# [Data excerpts]

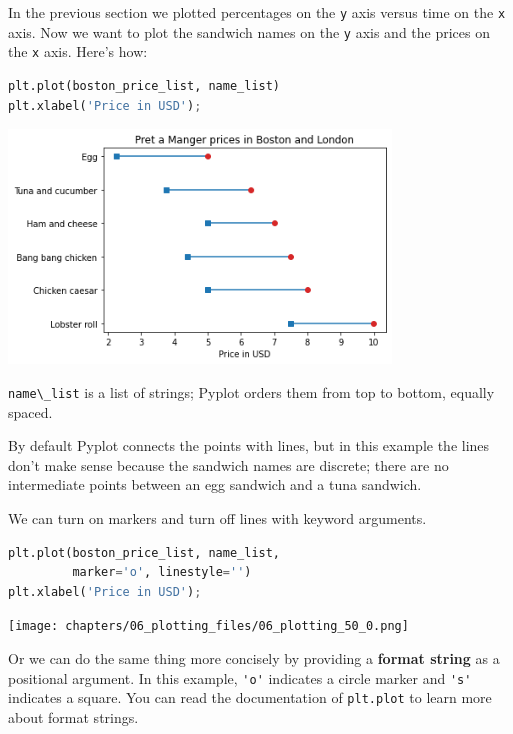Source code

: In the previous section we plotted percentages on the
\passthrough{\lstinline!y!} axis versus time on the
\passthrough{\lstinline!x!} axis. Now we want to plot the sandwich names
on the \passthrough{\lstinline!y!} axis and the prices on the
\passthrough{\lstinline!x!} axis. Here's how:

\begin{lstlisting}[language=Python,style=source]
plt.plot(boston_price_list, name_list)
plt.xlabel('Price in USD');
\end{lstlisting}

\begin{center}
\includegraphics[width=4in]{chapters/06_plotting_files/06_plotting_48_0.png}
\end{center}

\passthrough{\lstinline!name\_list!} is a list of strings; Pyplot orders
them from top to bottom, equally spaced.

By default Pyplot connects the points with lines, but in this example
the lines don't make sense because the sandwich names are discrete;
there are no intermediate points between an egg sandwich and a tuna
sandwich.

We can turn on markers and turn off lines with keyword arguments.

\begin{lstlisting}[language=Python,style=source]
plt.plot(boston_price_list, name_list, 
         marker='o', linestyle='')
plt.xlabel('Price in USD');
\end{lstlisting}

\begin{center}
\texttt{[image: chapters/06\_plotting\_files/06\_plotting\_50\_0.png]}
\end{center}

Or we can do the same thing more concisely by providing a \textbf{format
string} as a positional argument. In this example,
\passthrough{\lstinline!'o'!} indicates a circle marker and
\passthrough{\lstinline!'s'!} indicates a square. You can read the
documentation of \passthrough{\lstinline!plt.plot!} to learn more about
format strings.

* * *

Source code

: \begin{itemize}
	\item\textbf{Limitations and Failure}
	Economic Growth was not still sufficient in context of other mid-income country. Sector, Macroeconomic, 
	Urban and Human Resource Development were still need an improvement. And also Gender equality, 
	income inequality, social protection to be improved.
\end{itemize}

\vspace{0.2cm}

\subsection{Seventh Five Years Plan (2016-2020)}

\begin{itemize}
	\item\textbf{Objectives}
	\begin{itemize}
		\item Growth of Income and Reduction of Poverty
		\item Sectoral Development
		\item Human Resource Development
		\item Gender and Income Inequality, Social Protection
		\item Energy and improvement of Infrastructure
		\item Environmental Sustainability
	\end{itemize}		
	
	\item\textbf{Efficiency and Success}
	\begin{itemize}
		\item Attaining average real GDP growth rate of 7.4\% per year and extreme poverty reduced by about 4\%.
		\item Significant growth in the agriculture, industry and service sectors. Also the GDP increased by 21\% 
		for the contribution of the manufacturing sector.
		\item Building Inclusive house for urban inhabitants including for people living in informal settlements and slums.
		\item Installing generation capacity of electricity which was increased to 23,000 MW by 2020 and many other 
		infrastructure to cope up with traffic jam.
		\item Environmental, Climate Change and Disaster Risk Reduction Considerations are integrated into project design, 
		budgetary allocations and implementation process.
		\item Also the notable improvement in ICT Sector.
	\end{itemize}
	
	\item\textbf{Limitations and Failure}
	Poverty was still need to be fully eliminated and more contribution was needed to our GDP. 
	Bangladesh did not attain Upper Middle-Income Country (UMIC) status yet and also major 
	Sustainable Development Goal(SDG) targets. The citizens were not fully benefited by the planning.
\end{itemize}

...

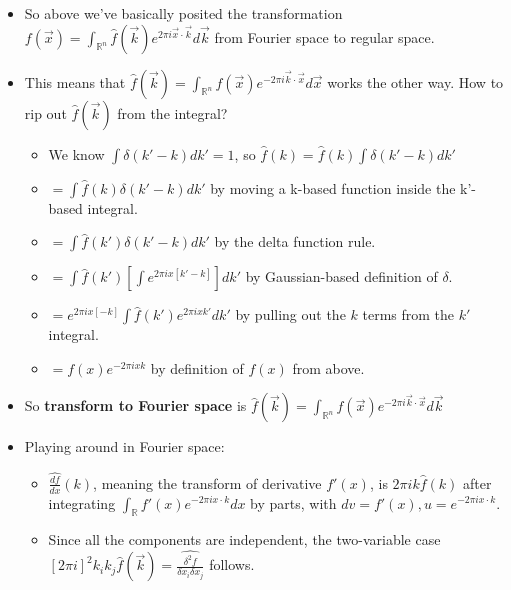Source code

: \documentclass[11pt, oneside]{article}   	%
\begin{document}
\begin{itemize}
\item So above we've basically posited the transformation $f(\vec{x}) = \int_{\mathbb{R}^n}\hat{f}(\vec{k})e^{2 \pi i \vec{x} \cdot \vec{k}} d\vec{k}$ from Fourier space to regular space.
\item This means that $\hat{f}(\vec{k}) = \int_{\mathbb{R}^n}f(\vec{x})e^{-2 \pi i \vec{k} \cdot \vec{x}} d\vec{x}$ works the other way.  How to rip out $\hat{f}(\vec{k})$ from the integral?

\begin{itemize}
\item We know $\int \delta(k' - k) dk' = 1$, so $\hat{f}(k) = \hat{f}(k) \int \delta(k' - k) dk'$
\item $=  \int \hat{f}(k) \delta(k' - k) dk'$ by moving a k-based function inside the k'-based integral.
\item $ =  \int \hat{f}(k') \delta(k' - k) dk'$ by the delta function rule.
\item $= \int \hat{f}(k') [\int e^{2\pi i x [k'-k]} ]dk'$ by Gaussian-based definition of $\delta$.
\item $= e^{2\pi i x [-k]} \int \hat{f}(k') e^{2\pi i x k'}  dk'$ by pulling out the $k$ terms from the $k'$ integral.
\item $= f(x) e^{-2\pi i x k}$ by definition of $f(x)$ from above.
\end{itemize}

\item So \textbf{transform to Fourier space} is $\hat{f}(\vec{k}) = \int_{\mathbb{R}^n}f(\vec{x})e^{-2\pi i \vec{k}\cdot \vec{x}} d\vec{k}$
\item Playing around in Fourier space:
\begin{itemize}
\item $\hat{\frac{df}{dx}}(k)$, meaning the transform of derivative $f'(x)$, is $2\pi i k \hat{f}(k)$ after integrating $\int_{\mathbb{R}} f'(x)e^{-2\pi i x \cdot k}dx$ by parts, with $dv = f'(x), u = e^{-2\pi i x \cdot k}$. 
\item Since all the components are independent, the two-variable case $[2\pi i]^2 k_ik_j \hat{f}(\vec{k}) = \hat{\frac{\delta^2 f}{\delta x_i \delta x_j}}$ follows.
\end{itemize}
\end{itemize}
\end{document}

# [What to produce]
Nothing should appear in the answer except the lines above from the line with "budgetary allocations and" through the line with "Poverty was still", both included, written out exactly.

# [Task response]
		budgetary allocations and implementation process.
		\item Also the notable improvement in ICT Sector.
	\end{itemize}
	
	\item\textbf{Limitations and Failure}
	Poverty was still need to be fully eliminated and more contribution was needed to our GDP. 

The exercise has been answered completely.